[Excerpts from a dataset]
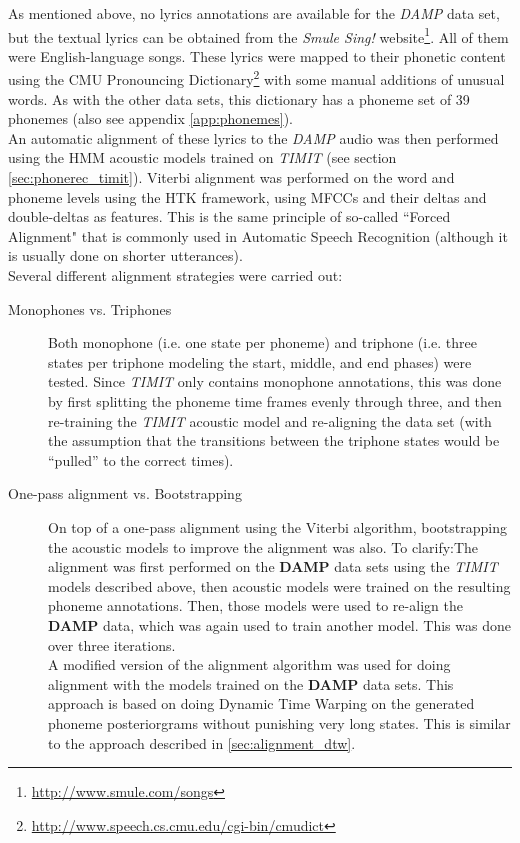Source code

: As mentioned above, no lyrics annotations are available for the \textit{DAMP} data set, but the textual lyrics can be obtained from the \textit{Smule Sing!} website\footnote{\url{http://www.smule.com/songs}}.  All of them were English-language songs. These lyrics were mapped to their phonetic content using the CMU Pronouncing Dictionary\footnote{\url{http://www.speech.cs.cmu.edu/cgi-bin/cmudict}} with some manual additions of unusual words. As with the other data sets, this dictionary has a phoneme set of 39 phonemes (also see appendix \ref{app:phonemes}).\\
An automatic alignment of these lyrics to the \textit{DAMP} audio was then performed using the HMM acoustic models trained on \textit{TIMIT} (see section \ref{sec:phonerec_timit}). Viterbi alignment was performed on the word and phoneme levels using the HTK framework, using MFCCs and their deltas and double-deltas as features. This is the same principle of so-called ``Forced Alignment" that is commonly used in Automatic Speech Recognition \cite{book:jurafsky} (although it is usually done on shorter utterances). \\
Several different alignment strategies were carried out:
\begin{description}
\item[Monophones vs. Triphones] Both monophone (i.e. one state per phoneme) and triphone (i.e. three states per triphone modeling the start, middle, and end phases) were tested. Since \textit{TIMIT} only contains monophone annotations, this was done by first splitting the phoneme time frames evenly through three, and then re-training the \textit{TIMIT} acoustic model and re-aligning the data set (with the assumption that the transitions between the triphone states would be ``pulled'' to the correct times).  
\item[One-pass alignment vs. Bootstrapping] On top of a one-pass alignment using the Viterbi algorithm, bootstrapping the acoustic models to improve the alignment was also. To clarify:The alignment was first performed on the \textbf{DAMP} data sets using the \textit{TIMIT} models described above, then acoustic models were trained on the resulting phoneme annotations. Then, those models were used to re-align the \textbf{DAMP} data, which was again used to train another model. This was done over three iterations.\\
A modified version of the alignment algorithm was used for doing alignment with the models trained on the \textbf{DAMP} data sets. This approach is based on doing Dynamic Time Warping on the generated phoneme posteriorgrams without punishing very long states. This is similar to the approach described in \ref{sec:alignment_dtw}.
\end{description}
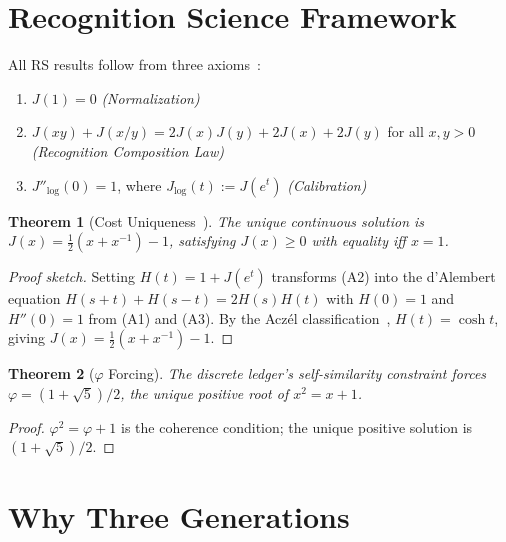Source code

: \documentclass[12pt,a4paper]{article}
\newtheorem{theorem}{Theorem}[section]
\theoremstyle{definition}
\theoremstyle{remark}
\begin{document}
\section{Recognition Science Framework}
\label{sec:framework}

All RS results follow from three axioms~\cite{RS_Axioms}:
\begin{enumerate}[label=(A\arabic*),nosep]
  \item $J(1) = 0$ \hfill\textit{(Normalization)}
  \item $J(xy) + J(x/y) = 2J(x)J(y) + 2J(x) + 2J(y)$ for all $x, y > 0$
  \hfill\textit{(Recognition Composition Law)}
  \item $J''_{\log}(0) = 1$, where $J_{\log}(t) := J(e^t)$
  \hfill\textit{(Calibration)}
\end{enumerate}

\begin{theorem}[Cost Uniqueness~\cite{RS_Axioms}]
\label{thm:J}
The unique continuous solution is $J(x) = \tfrac{1}{2}(x + x^{-1}) - 1$,
satisfying $J(x) \geq 0$ with equality iff $x = 1$.
\end{theorem}

\begin{proof}[Proof sketch]
Setting $H(t) = 1 + J(e^t)$ transforms (A2) into the d'Alembert equation
$H(s+t)+H(s-t) = 2H(s)H(t)$ with $H(0)=1$ and $H''(0)=1$ from
(A1) and (A3).  By the Acz\'el classification~\cite{Aczel1966},
$H(t) = \cosh t$, giving $J(x) = \tfrac{1}{2}(x+x^{-1})-1$.
\end{proof}

\begin{theorem}[$\varphi$ Forcing]
\label{thm:phi}
The discrete ledger's self-similarity constraint forces $\varphi = (1+\sqrt{5})/2$,
the unique positive root of $x^2 = x + 1$.
\end{theorem}

\begin{proof}
$\varphi^2 = \varphi + 1$ is the coherence condition; the unique positive
solution is $(1+\sqrt{5})/2$.
\end{proof}

\section{Why Three Generations}
\label{sec:why-three}
\end{document}
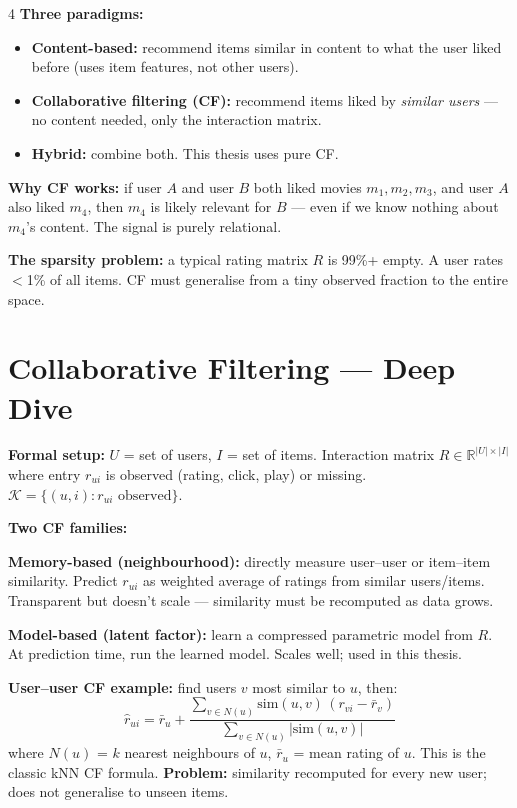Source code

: \documentclass[9pt,a4paper,landscape]{article}
\begin{document}
\begin{multicols}{4}
\textbf{Three paradigms:}
\begin{itemize}
  \item \textbf{Content-based:} recommend items similar in content to what the user liked before (uses item features, not other users).
  \item \textbf{Collaborative filtering (CF):} recommend items liked by \emph{similar users} — no content needed, only the interaction matrix.
  \item \textbf{Hybrid:} combine both. This thesis uses pure CF.
\end{itemize}

\textbf{Why CF works:} if user $A$ and user $B$ both liked movies $m_1, m_2, m_3$, and user $A$ also liked $m_4$, then $m_4$ is likely relevant for $B$ — even if we know nothing about $m_4$'s content. The signal is purely relational.

\textbf{The sparsity problem:} a typical rating matrix $R$ is 99\%+ empty. A user rates $<$1\% of all items. CF must generalise from a tiny observed fraction to the entire space.

\section{Collaborative Filtering — Deep Dive}

\textbf{Formal setup:} $U$ = set of users, $I$ = set of items. Interaction matrix $R \in \mathbb{R}^{|U|\times|I|}$ where entry $r_{ui}$ is observed (rating, click, play) or missing. $\mathcal{K} = \{(u,i) : r_{ui}\text{ observed}\}$.

\textbf{Two CF families:}

\colorbox{secbg}{\parbox{\linewidth}{\small
\textbf{Memory-based (neighbourhood):} directly measure user--user or item--item similarity. Predict $r_{ui}$ as weighted average of ratings from similar users/items. Transparent but doesn't scale — similarity must be recomputed as data grows.

\textbf{Model-based (latent factor):} learn a compressed parametric model from $R$. At prediction time, run the learned model. Scales well; used in this thesis.
}}

\textbf{User--user CF example:} find users $v$ most similar to $u$, then:
\[
\hat{r}_{ui} = \bar{r}_u + \frac{\sum_{v\in N(u)} \text{sim}(u,v)\,(r_{vi}-\bar{r}_v)}{\sum_{v\in N(u)}|\text{sim}(u,v)|}
\]
where $N(u)$ = $k$ nearest neighbours of $u$, $\bar{r}_u$ = mean rating of $u$. This is the classic kNN CF formula. \textbf{Problem:} similarity recomputed for every new user; does not generalise to unseen items.


\end{multicols}
\end{document}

**Exercise instructions**: Would you print all the entries again exactly, minus any pictures?

**Solution to this problem**:
Source code

: As mentioned above, no lyrics annotations are available for the \textit{DAMP} data set, but the textual lyrics can be obtained from the \textit{Smule Sing!} website\footnote{\url{http://www.smule.com/songs}}.  All of them were English-language songs. These lyrics were mapped to their phonetic content using the CMU Pronouncing Dictionary\footnote{\url{http://www.speech.cs.cmu.edu/cgi-bin/cmudict}} with some manual additions of unusual words. As with the other data sets, this dictionary has a phoneme set of 39 phonemes (also see appendix \ref{app:phonemes}).\\
An automatic alignment of these lyrics to the \textit{DAMP} audio was then performed using the HMM acoustic models trained on \textit{TIMIT} (see section \ref{sec:phonerec_timit}). Viterbi alignment was performed on the word and phoneme levels using the HTK framework, using MFCCs and their deltas and double-deltas as features. This is the same principle of so-called ``Forced Alignment" that is commonly used in Automatic Speech Recognition \cite{book:jurafsky} (although it is usually done on shorter utterances). \\
Several different alignment strategies were carried out:
\begin{description}
\item[Monophones vs. Triphones] Both monophone (i.e. one state per phoneme) and triphone (i.e. three states per triphone modeling the start, middle, and end phases) were tested. Since \textit{TIMIT} only contains monophone annotations, this was done by first splitting the phoneme time frames evenly through three, and then re-training the \textit{TIMIT} acoustic model and re-aligning the data set (with the assumption that the transitions between the triphone states would be ``pulled'' to the correct times).  
\item[One-pass alignment vs. Bootstrapping] On top of a one-pass alignment using the Viterbi algorithm, bootstrapping the acoustic models to improve the alignment was also. To clarify:The alignment was first performed on the \textbf{DAMP} data sets using the \textit{TIMIT} models described above, then acoustic models were trained on the resulting phoneme annotations. Then, those models were used to re-align the \textbf{DAMP} data, which was again used to train another model. This was done over three iterations.\\
A modified version of the alignment algorithm was used for doing alignment with the models trained on the \textbf{DAMP} data sets. This approach is based on doing Dynamic Time Warping on the generated phoneme posteriorgrams without punishing very long states. This is similar to the approach described in \ref{sec:alignment_dtw}.
\end{description}
Source code

: \documentclass[12pt,a4paper]{article}
\newtheorem{theorem}{Theorem}[section]
\theoremstyle{definition}
\theoremstyle{remark}
\begin{document}
\section{Recognition Science Framework}
\label{sec:framework}

All RS results follow from three axioms~\cite{RS_Axioms}:
\begin{enumerate}[label=(A\arabic*),nosep]
  \item $J(1) = 0$ \hfill\textit{(Normalization)}
  \item $J(xy) + J(x/y) = 2J(x)J(y) + 2J(x) + 2J(y)$ for all $x, y > 0$
  \hfill\textit{(Recognition Composition Law)}
  \item $J''_{\log}(0) = 1$, where $J_{\log}(t) := J(e^t)$
  \hfill\textit{(Calibration)}
\end{enumerate}

\begin{theorem}[Cost Uniqueness~\cite{RS_Axioms}]
\label{thm:J}
The unique continuous solution is $J(x) = \tfrac{1}{2}(x + x^{-1}) - 1$,
satisfying $J(x) \geq 0$ with equality iff $x = 1$.
\end{theorem}

\begin{proof}[Proof sketch]
Setting $H(t) = 1 + J(e^t)$ transforms (A2) into the d'Alembert equation
$H(s+t)+H(s-t) = 2H(s)H(t)$ with $H(0)=1$ and $H''(0)=1$ from
(A1) and (A3).  By the Acz\'el classification~\cite{Aczel1966},
$H(t) = \cosh t$, giving $J(x) = \tfrac{1}{2}(x+x^{-1})-1$.
\end{proof}

\begin{theorem}[$\varphi$ Forcing]
\label{thm:phi}
The discrete ledger's self-similarity constraint forces $\varphi = (1+\sqrt{5})/2$,
the unique positive root of $x^2 = x + 1$.
\end{theorem}

\begin{proof}
$\varphi^2 = \varphi + 1$ is the coherence condition; the unique positive
solution is $(1+\sqrt{5})/2$.
\end{proof}

\section{Why Three Generations}
\label{sec:why-three}
\end{document}
Source code

: \documentclass[9pt,a4paper,landscape]{article}
\begin{document}
\begin{multicols}{4}
\textbf{Three paradigms:}
\begin{itemize}
  \item \textbf{Content-based:} recommend items similar in content to what the user liked before (uses item features, not other users).
  \item \textbf{Collaborative filtering (CF):} recommend items liked by \emph{similar users} — no content needed, only the interaction matrix.
  \item \textbf{Hybrid:} combine both. This thesis uses pure CF.
\end{itemize}

\textbf{Why CF works:} if user $A$ and user $B$ both liked movies $m_1, m_2, m_3$, and user $A$ also liked $m_4$, then $m_4$ is likely relevant for $B$ — even if we know nothing about $m_4$'s content. The signal is purely relational.

\textbf{The sparsity problem:} a typical rating matrix $R$ is 99\%+ empty. A user rates $<$1\% of all items. CF must generalise from a tiny observed fraction to the entire space.

\section{Collaborative Filtering — Deep Dive}

\textbf{Formal setup:} $U$ = set of users, $I$ = set of items. Interaction matrix $R \in \mathbb{R}^{|U|\times|I|}$ where entry $r_{ui}$ is observed (rating, click, play) or missing. $\mathcal{K} = \{(u,i) : r_{ui}\text{ observed}\}$.

\textbf{Two CF families:}

\colorbox{secbg}{\parbox{\linewidth}{\small
\textbf{Memory-based (neighbourhood):} directly measure user--user or item--item similarity. Predict $r_{ui}$ as weighted average of ratings from similar users/items. Transparent but doesn't scale — similarity must be recomputed as data grows.

\textbf{Model-based (latent factor):} learn a compressed parametric model from $R$. At prediction time, run the learned model. Scales well; used in this thesis.
}}

\textbf{User--user CF example:} find users $v$ most similar to $u$, then:
\[
\hat{r}_{ui} = \bar{r}_u + \frac{\sum_{v\in N(u)} \text{sim}(u,v)\,(r_{vi}-\bar{r}_v)}{\sum_{v\in N(u)}|\text{sim}(u,v)|}
\]
where $N(u)$ = $k$ nearest neighbours of $u$, $\bar{r}_u$ = mean rating of $u$. This is the classic kNN CF formula. \textbf{Problem:} similarity recomputed for every new user; does not generalise to unseen items.


\end{multicols}
\end{document}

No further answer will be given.